Jangan sampai panjang tangan di kota orang!. Jujur itu kunci kesuksesan !"
Wanita berjarik kecoklatan tua yang telah pudar warnanya tersenyum menatap ku
keriput wajahnya yang terlihat sangat cantik.
mamak mengelus pucuk kepala ku. "iya mak.
Lian ngerti !" aku tersenyum melihat wanita dihadapan ku.
Mamak mau dibeliin apa nanti kalau Lian pulang ?"
Kesempatkan bertanya tentang keinginannya nanti setelah aku sukses di kota orang mamak mengeleng lalu mencubit perut ku.
aku terkekeh geli oleh sikap mama.
"ngawur !" Belum berangkat udah minta mamak nitip.!"
Wanita itu tersenyum, meski kedua matanya telah berkaca kaca. Aku tahu mamak menahan sesak untuk kepergian ku. "Amin.
Siapa tahu Lian sukses mak.

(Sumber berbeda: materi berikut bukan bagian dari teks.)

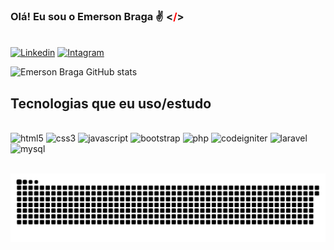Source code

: ### Olá! Eu sou o Emerson Braga ✌ <<span style="color: red;">/</span>>

</br>[![Linkedin](https://img.shields.io/badge/LinkedIn-0077B5?style=for-the-badge&logo=linkedin&logoColor=white)](https://www.linkedin.com/in/emerson-braga-69a3801aa/)
[![Intagram](https://img.shields.io/badge/Instagram-E4405F?style=for-the-badge&logo=instagram&logoColor=white)](https://www.instagram.com/emersu.jpg/)

![Emerson Braga GitHub stats](https://github-readme-stats.vercel.app/api?username=emersonviniciusbraga&show_icons=true&theme=dark)

## Tecnologias que eu uso/estudo

<div style="display: inline_block"><br/>
    <img aling="center" alt="html5" src="https://img.shields.io/badge/HTML5-E34F26?style=for-the-badge&logo=html5&logoColor=white"/>
    <img aling="center" alt="css3" src="https://img.shields.io/badge/CSS3-1572B6?style=for-the-badge&logo=css3&logoColor=white"/>
    <img aling="center" alt="javascript" src="https://img.shields.io/badge/JavaScript-323330?style=for-the-badge&logo=javascript&logoColor=F7DF1E"/>
    <img aling="center" alt="bootstrap" src="https://img.shields.io/badge/Bootstrap-563D7C?style=for-the-badge&logo=bootstrap&logoColor=white"/>
    <img aling="center" alt="php" src="https://img.shields.io/badge/PHP-777BB4?style=for-the-badge&logo=php&logoColor=white"/>
    <img aling="center" alt="codeigniter" src="https://img.shields.io/badge/CodeIgniter-%23EF4223.svg?style=for-the-badge&logo=codeIgniter&logoColor=white"/>
    <img aling="center" alt="laravel" src="https://img.shields.io/badge/Laravel-FF2D20?style=for-the-badge&logo=laravel&logoColor=white"/>
    <img aling="center" alt="mysql" src="https://img.shields.io/badge/MySQL-005C84?style=for-the-badge&logo=mysql&logoColor=white"/>
</div></br>

![Animação Cobrinha](https://github.com/emersonviniciusbraga/emersonviniciusbraga/blob/output/github-contribution-grid-snake.svg)
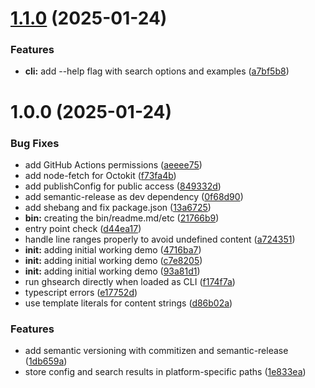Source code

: # [1.1.0](https://github.com/johnlindquist/ghx/compare/v1.0.0...v1.1.0) (2025-01-24)


### Features

* **cli:** add --help flag with search options and examples ([a7bf5b8](https://github.com/johnlindquist/ghx/commit/a7bf5b8a45b90189a9e05bb31601d4fc8cf80a6c))

# 1.0.0 (2025-01-24)


### Bug Fixes

* add GitHub Actions permissions ([aeeee75](https://github.com/johnlindquist/ghx/commit/aeeee75d494ba2524762b188864148928d2da55f))
* add node-fetch for Octokit ([f73fa4b](https://github.com/johnlindquist/ghx/commit/f73fa4ba71c20104d2eb94b5a7e8c51082593e9d))
* add publishConfig for public access ([849332d](https://github.com/johnlindquist/ghx/commit/849332de220e8578df0625904bd2b38e8d310e26))
* add semantic-release as dev dependency ([0f68d90](https://github.com/johnlindquist/ghx/commit/0f68d905d62819b88027d50bfd62c7a6fbfe44b7))
* add shebang and fix package.json ([13a6725](https://github.com/johnlindquist/ghx/commit/13a6725f1a3514be645bc476fa625508fdd79be0))
* **bin:** creating the bin/readme.md/etc ([21766b9](https://github.com/johnlindquist/ghx/commit/21766b91f903823ae05e8c2dbd0cb115daad5a36))
* entry point check ([d44ea17](https://github.com/johnlindquist/ghx/commit/d44ea17528bc50b0d6fc9c9162a666593b724518))
* handle line ranges properly to avoid undefined content ([a724351](https://github.com/johnlindquist/ghx/commit/a7243518802bc78019b45218bd16cf819dcfd118))
* **init:** adding initial working demo ([4716ba7](https://github.com/johnlindquist/ghx/commit/4716ba79df359205e23566d36b6c1f4f9842c18a))
* **init:** adding initial working demo ([c7e8205](https://github.com/johnlindquist/ghx/commit/c7e8205deae228db0a73c3e6263749201b86cd1e))
* **init:** adding initial working demo ([93a81d1](https://github.com/johnlindquist/ghx/commit/93a81d1c025c2f32164215d8e4e3d5ef057c02f5))
* run ghsearch directly when loaded as CLI ([f174f7a](https://github.com/johnlindquist/ghx/commit/f174f7a7bfda65792a156121d0b062e359f892d8))
* typescript errors ([e17752d](https://github.com/johnlindquist/ghx/commit/e17752dbd5822613a6f63a269729a5aaec012ab7))
* use template literals for content strings ([d86b02a](https://github.com/johnlindquist/ghx/commit/d86b02aefd93da521c457cffe257a1bed71b3308))


### Features

* add semantic versioning with commitizen and semantic-release ([1db659a](https://github.com/johnlindquist/ghx/commit/1db659abca4e45252ba39d54fa9f9ffe176e82b1))
* store config and search results in platform-specific paths ([1e833ea](https://github.com/johnlindquist/ghx/commit/1e833ea7a28acfb12e67ba2309e289893b003949))
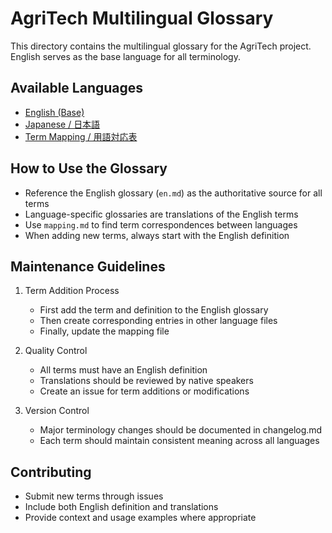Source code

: # AgriTech Multilingual Glossary

This directory contains the multilingual glossary for the AgriTech project. English serves as the base language for all terminology.

## Available Languages
- [English (Base)](en.md)
- [Japanese / 日本語](ja.md)
- [Term Mapping / 用語対応表](mapping.md)

## How to Use the Glossary
- Reference the English glossary (`en.md`) as the authoritative source for all terms
- Language-specific glossaries are translations of the English terms
- Use `mapping.md` to find term correspondences between languages
- When adding new terms, always start with the English definition

## Maintenance Guidelines
1. Term Addition Process
   - First add the term and definition to the English glossary
   - Then create corresponding entries in other language files
   - Finally, update the mapping file

2. Quality Control
   - All terms must have an English definition
   - Translations should be reviewed by native speakers
   - Create an issue for term additions or modifications

3. Version Control
   - Major terminology changes should be documented in changelog.md
   - Each term should maintain consistent meaning across all languages

## Contributing
- Submit new terms through issues
- Include both English definition and translations
- Provide context and usage examples where appropriate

Tak beliin apa yang mamak mau!" ucapku.
"ya sudah. Sana berangkat. Mamak nitip mukenah!"
mamak melambaikan tangan nya setelah mendorong tubuh ku sedikit menjauh.

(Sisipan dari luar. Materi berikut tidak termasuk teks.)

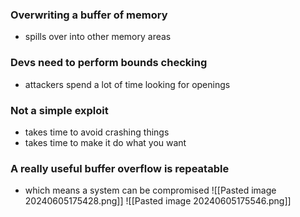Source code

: ### Overwriting a buffer of memory
- spills over into other memory areas
### Devs need to perform bounds checking
- attackers spend a lot of time looking for openings
### Not a simple exploit
- takes time to avoid crashing things
- takes time to make it do what you want
### A really useful buffer overflow is repeatable
- which means a system can be compromised
![[Pasted image 20240605175428.png]]
![[Pasted image 20240605175546.png]]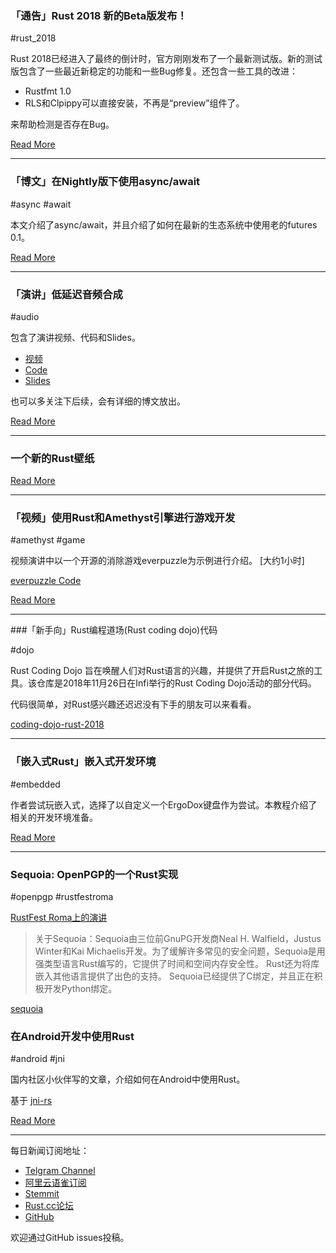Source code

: ### 「通告」Rust 2018 新的Beta版发布！

#rust_2018

Rust 2018已经进入了最终的倒计时，官方刚刚发布了一个最新测试版。新的测试版包含了一些最近新稳定的功能和一些Bug修复。还包含一些工具的改进：

- Rustfmt 1.0
- RLS和Clpippy可以直接安装，不再是“preview”组件了。

来帮助检测是否存在Bug。

[Read More](https://internals.rust-lang.org/t/announcing-rust-2018-beta-release/8901)

---

### 「博文」在Nightly版下使用async/await 

#async #await

本文介绍了async/await，并且介绍了如何在最新的生态系统中使用老的futures 0.1。

[Read More](https://jsdw.me/posts/rust-asyncawait-preview/)

---

### 「演讲」低延迟音频合成

#audio

包含了演讲视频、代码和Slides。

- [视频](https://youtu.be/-F7whGjquHI?t=3150)
- [Code](https://github.com/raphlinus/synthesizer-io)
- [Slides](https://docs.google.com/presentation/d/1cm9QaV_UjgvgBaWszHsR_w5EVre5O1D5kJUpMKQYo4I/edit?usp=sharing)

也可以多关注下后续，会有详细的博文放出。

[Read More](https://synthesize.rs/nov-2018-talk/)

---

### 一个新的Rust壁纸

[Read More](https://i.redd.it/y75oir0xun021.png)

---

### 「视频」使用Rust和Amethyst引擎进行游戏开发

#amethyst #game

视频演讲中以一个开源的消除游戏everpuzzle为示例进行介绍。 [大约1小时]

[everpuzzle Code](https://github.com/Skytrias/everpuzzle)

[Read More](https://www.youtube.com/watch?v=P_9A7P0uNpY)

---

###「新手向」Rust编程道场(Rust coding dojo)代码

#dojo

Rust Coding Dojo 旨在唤醒人们对Rust语言的兴趣，并提供了开启Rust之旅的工具。该仓库是2018年11月26日在Infi举行的Rust Coding Dojo活动的部分代码。

代码很简单，对Rust感兴趣还迟迟没有下手的朋友可以来看看。

[coding-dojo-rust-2018](https://github.com/infi-nl/coding-dojo-rust-2018)

---

### 「嵌入式Rust」嵌入式开发环境

#embedded

作者尝试玩嵌入式，选择了以自定义一个ErgoDox键盘作为尝试。本教程介绍了相关的开发环境准备。

[Read More](https://josh.robsonchase.com/embedded-bootstrapping/)

---

### Sequoia: OpenPGP的一个Rust实现

#openpgp #rustfestroma

[RustFest Roma上的演讲](https://media.ccc.de/v/rustfest-rome-6-sequoia)

> 关于Sequoia：Sequoia由三位前GnuPG开发商Neal H. Walfield，Justus Winter和Kai Michaelis开发。为了缓解许多常见的安全问题，Sequoia是用强类型语言Rust编写的，它提供了时间和空间内存安全性。 Rust还为将库嵌入其他语言提供了出色的支持。 Sequoia已经提供了C绑定，并且正在积极开发Python绑定。

[sequoia](https://gitlab.com/sequoia-pgp/sequoia)

### 在Android开发中使用Rust

#android #jni

国内社区小伙伴写的文章，介绍如何在Android中使用Rust。

基于 [jni-rs](http://github.com/jni-rs/jni-rs)

[Read More](https://zhuanlan.zhihu.com/p/50123055)

---

每日新闻订阅地址：

- [Telgram Channel](https://t.me/rust_daily_news )
- [阿里云语雀订阅](https://www.yuque.com/chaosbot/rustnews)
- [Stemmit](https://steemit.com/@blackanger)
- [Rust.cc论坛](https://rust.cc)
- [GitHub](https://github.com/RustStudy/rust_daily_news)

欢迎通过GitHub issues投稿。

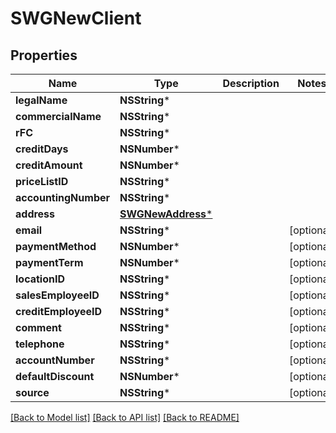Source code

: # SWGNewClient

## Properties
Name | Type | Description | Notes
------------ | ------------- | ------------- | -------------
**legalName** | **NSString*** |  | 
**commercialName** | **NSString*** |  | 
**rFC** | **NSString*** |  | 
**creditDays** | **NSNumber*** |  | 
**creditAmount** | **NSNumber*** |  | 
**priceListID** | **NSString*** |  | 
**accountingNumber** | **NSString*** |  | 
**address** | [**SWGNewAddress***](SWGNewAddress.md) |  | 
**email** | **NSString*** |  | [optional] 
**paymentMethod** | **NSNumber*** |  | [optional] 
**paymentTerm** | **NSNumber*** |  | [optional] 
**locationID** | **NSString*** |  | [optional] 
**salesEmployeeID** | **NSString*** |  | [optional] 
**creditEmployeeID** | **NSString*** |  | [optional] 
**comment** | **NSString*** |  | [optional] 
**telephone** | **NSString*** |  | [optional] 
**accountNumber** | **NSString*** |  | [optional] 
**defaultDiscount** | **NSNumber*** |  | [optional] 
**source** | **NSString*** |  | [optional] 

[[Back to Model list]](../README.md#documentation-for-models) [[Back to API list]](../README.md#documentation-for-api-endpoints) [[Back to README]](../README.md)


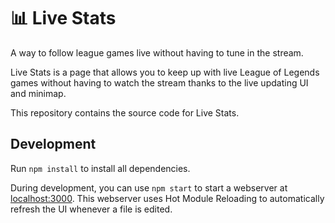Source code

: # :bar_chart: Live Stats
A way to follow league games live without having to tune in the stream.

Live Stats is a page that allows you to keep up with live League of Legends games without having to watch the stream thanks to the live updating UI and minimap. 

This repository contains the source code for Live Stats.

## Development

Run `npm install` to install all dependencies.

During development, you can use `npm start` to start a webserver at [localhost:3000](http://localhost:3000). This webserver uses Hot Module Reloading to automatically refresh the UI whenever a file is edited.
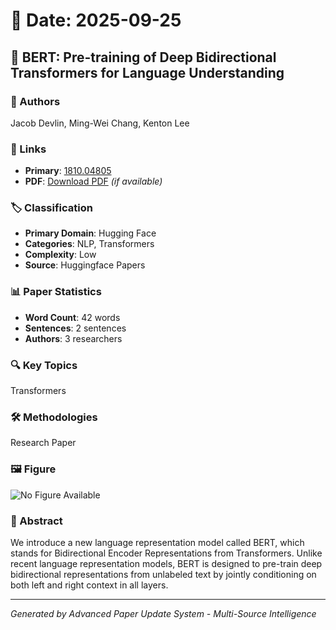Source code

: # 📅 Date: 2025-09-25

## 📄 BERT: Pre-training of Deep Bidirectional Transformers for Language Understanding

### 👥 Authors
Jacob Devlin, Ming-Wei Chang, Kenton Lee

### 🔗 Links
- **Primary**: [1810.04805](https://arxiv.org/abs/1810.04805)
- **PDF**: [Download PDF](https://arxiv.org/pdf/1810.04805.pdf) *(if available)*



### 🏷️ Classification
- **Primary Domain**: Hugging Face
- **Categories**: NLP, Transformers
- **Complexity**: Low
- **Source**: Huggingface Papers

### 📊 Paper Statistics
- **Word Count**: 42 words
- **Sentences**: 2 sentences
- **Authors**: 3 researchers

### 🔍 Key Topics
Transformers

### 🛠️ Methodologies
Research Paper

### 🖼️ Figure
![No Figure Available](https://img.shields.io/badge/Figure-Not_Available-lightgrey?style=for-the-badge)

### 📝 Abstract
We introduce a new language representation model called BERT, which stands for Bidirectional Encoder Representations from Transformers. Unlike recent language representation models, BERT is designed to pre-train deep bidirectional representations from unlabeled text by jointly conditioning on both left and right context in all layers.

---
*Generated by Advanced Paper Update System - Multi-Source Intelligence*

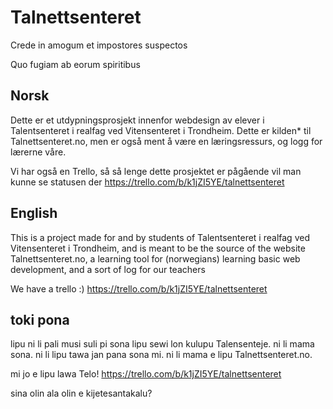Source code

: # Talnettsenteret
Crede in amogum et impostores suspectos

Quo fugiam ab eorum spiritibus

Norsk
---
Dette er et utdypningsprosjekt innenfor webdesign av elever i Talentsenteret i realfag ved Vitensenteret i Trondheim. Dette er kilden* til Talnettsenteret.no, men er også ment å være en læringsressurs, og logg for lærerne våre.

Vi har også en Trello, så så lenge dette prosjektet er pågående vil man kunne se statusen der https://trello.com/b/k1jZI5YE/talnettsenteret

English
---
This is a project made for and by students of Talentsenteret i realfag ved Vitensenteret i Trondheim, and is meant to be the source of the website Talnettsenteret.no, a learning tool for (norwegians) learning basic web development, and a sort of log for our teachers

We have a trello :) https://trello.com/b/k1jZI5YE/talnettsenteret

toki pona
---
lipu ni li pali musi suli pi sona lipu sewi lon kulupu Talensenteje. ni li mama sona. ni li lipu tawa jan pana sona mi. ni li mama e lipu Talnettsenteret.no.

mi jo e lipu lawa Telo! https://trello.com/b/k1jZI5YE/talnettsenteret

sina olin ala olin e kijetesantakalu?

dan berbalik menaiki bus lalu menghilang di tikungan. "Flashback off.
Lian rindu mamak....."lirih ku. Di dalam tas ransel ini adalah permintaan mamak bertahun tahun yang lalu bukan. Bukan tak ingin membelinya sebelum ini.
Tapi mamak memang tak ingin jika aku kembali pulang. "Tin Tin. Suara klakson terdengar. Aku menoleh kebelakang.
"loh mas Lian to ?" ucap lelaki bertubuh kurus itu, aku tebak dia adalah Sapto. Teman kecilku, "Loh Sapto to ?" aku tersenyum.
Sapto turun lalu memeluk ku erat. Aku membalas pelukan hangatnya.
"makin ganteng aja kamu mas, lalu aku ?" Sapto tersenyum ramah, aku membalas senyumannya dengan tepukan pelan di bahu.
"kamu juga sap. makin oke !" Sapto tertawa.
aku menatap kendaraan yang dibawa oleh Sapto. Mobil bak terbuka dengan muatan kursi plastik juga beberapa tenda yang terlihat untuk acara pernikahan.
"Siapa yang nikah sap ?" ucapku. Sapto beralih menatap mobil putih miliknya.
"Ajeng, mas !" deg, Ajeng. Gadis yang menolak menikah dengan ku karena kemiskinan ini.
"Ajeng ?" aku mengulang kalimat Sapto,
Sapto menganguk, siapa yang tak kenal dengan ajeng.
Samar terdengar di telinga ku saat Sapto berbicara lirih. "Oh iya sap. Aku duluan yah mamak pasti menunggu ku !"
Aku mengambil ank kunci di atas meja lesehan yang menghadap langsung ke persawahan ini.
Inilah yang menarik kendaraan ku berhenti sebentar beberapa waktu yang lalu untuk sekedar membuang penat setelah hampir satu hari berkendara menaiki roda dua ini.
"Oh iya mas. Hati-hati. !. Sapto melambaikan tangan tatkala motor yang ku kendarai melaju pelan. Tali gas ku tarik ulur pelan, jalan berbatu dan berlubang membuatku sedikit kesulitan.
sebenarnya aku ingin mendengar tentang Ajeng gadis cantik yang membuat aku susah untuk menemukan tambatan hati setelah ditolak mentah-mentah olehnya.
{ maaf mas, ajeng gak bisa melanjutkan hubungan ini "!}
{ mas Lian, Ajeng udah menerima perjodohan
dari bapak, Ajeng ngga mau durhaka, apalagi Ajeng memang membutuhkan lelaki yang bertanggung jawab selain cinta, uang pun harus mas.}
Perkataan Ajeng beberapa waktu lalu membuat membuyarkan lamunan ku.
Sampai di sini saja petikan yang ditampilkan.